My body went rigid. This was the unkillable evil I'd been warned about, and his hand was on my shoulder. He'd seen through my disguise, of course he had, and the zombies in front of me had stopped moving. If they stayed that way, I could climb over them, but I doubted either the demon or the mobs would let me scramble away. My hand tightened around the hilt of my sword.
Did Bojack have a soft spot? No matter how tough his skin was, wasn't I strong enough to drive the point into his throat?
Why wasn't I afraid? Even knowing I would come back, there had to be something seriously wrong with me if this situation didn't result in at least a little stress.
Bojack turned me. Irresistible, and yet almost gentle. His other hand went under my chin, and he lifted my face so that our eyes met. His were huge, a brown so dark that the irises blended with the pupils.

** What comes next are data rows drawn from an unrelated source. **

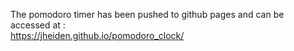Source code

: 
The pomodoro timer has been pushed to github pages and can be accessed at : <br>
https://jheiden.github.io/pomodoro_clock/
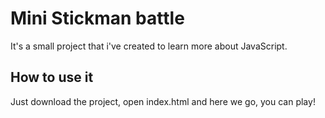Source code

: # Mini Stickman battle
It's a small project that i've created to learn more about JavaScript.
## How to use it
Just download the project, open index.html and here we go, you can play!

"Do you remember me?" He asked. In the moment, all I could think was how surreal it looked for a horse's mouth to move and a human voice to come out.
"Sort of," I said. He wasn't killing me yet. If the demon liked to play with his prey, there could be an opportunity for me to attack. It wasn't hopeless, yet. "We took notes."

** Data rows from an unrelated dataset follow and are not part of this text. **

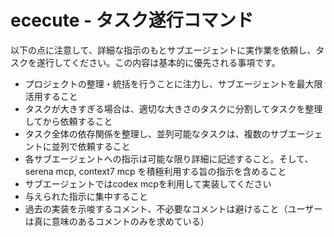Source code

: # ececute - タスク遂行コマンド

以下の点に注意して、詳細な指示のもとサブエージェントに実作業を依頼し、タスクを遂行してください。この内容は基本的に優先される事項です。

- プロジェクトの整理・統括を行うことに注力し、サブエージェントを最大限活用すること
- タスクが大きすぎる場合は、適切な大きさのタスクに分割してタスクを整理してから依頼すること
- タスク全体の依存関係を整理し、並列可能なタスクは、複数のサブエージェントに並列で依頼すること
- 各サブエージェントへの指示は可能な限り詳細に記述すること。そして、serena mcp, context7 mcp を積極利用する旨の指示を含めること
- サブエージェントではcodex mcpを利用して実装してください
- 与えられた指示に集中すること
- 過去の実装を示唆するコメント、不必要なコメントは避けること（ユーザーは真に意味のあるコメントのみを求めている）
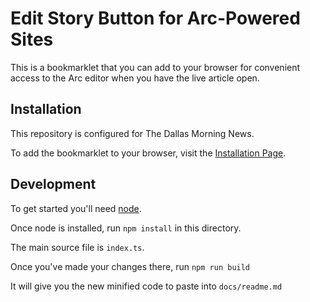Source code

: # Edit Story Button for Arc-Powered Sites

This is a bookmarklet that you can add to your browser for convenient access to the Arc editor when you have the live article open.

## Installation

This repository is configured for The Dallas Morning News.

To add the bookmarklet to your browser, visit the [Installation Page](https://dallasnews.github.io/edit-story-button/).

## Development

To get started you'll need [node](https://nodejs.org).

Once node is installed, run `npm install` in this directory.

The main source file is `index.ts`.

Once you've made your changes there, run `npm run build`

It will give you the new minified code to paste into `docs/readme.md`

"Ah, the famous Captain's log." Bojack's nostrils twitched.
"How do you know I call it that?"
"We have spoken before. Come sit with me, and we will do so again."
The remaining zombies parted to let us pass, and Bojack led me back to the Anchor, his fingers still tight around my shoulder. In my mind, I brought up the sword and drove it into his neck, but in reality, I walked.
"My notes didn't say we had talked."
"They wouldn't," he said. "I usually rip off your hand before we do. That has tiresome consequences. I'd rather we spoke without violence."
The demon who was holding me captive would rather we spoke without violence. He let me go and sat on the diamond cube that contained the anchor, patting the space beside him. There was enough room for us to sit side by side, though it was a little high for me. I hesitated, still keeping my sword hidden and close, but my curiosity was too powerful to resist.
I took the seat.
"You usually have questions," Bojack said.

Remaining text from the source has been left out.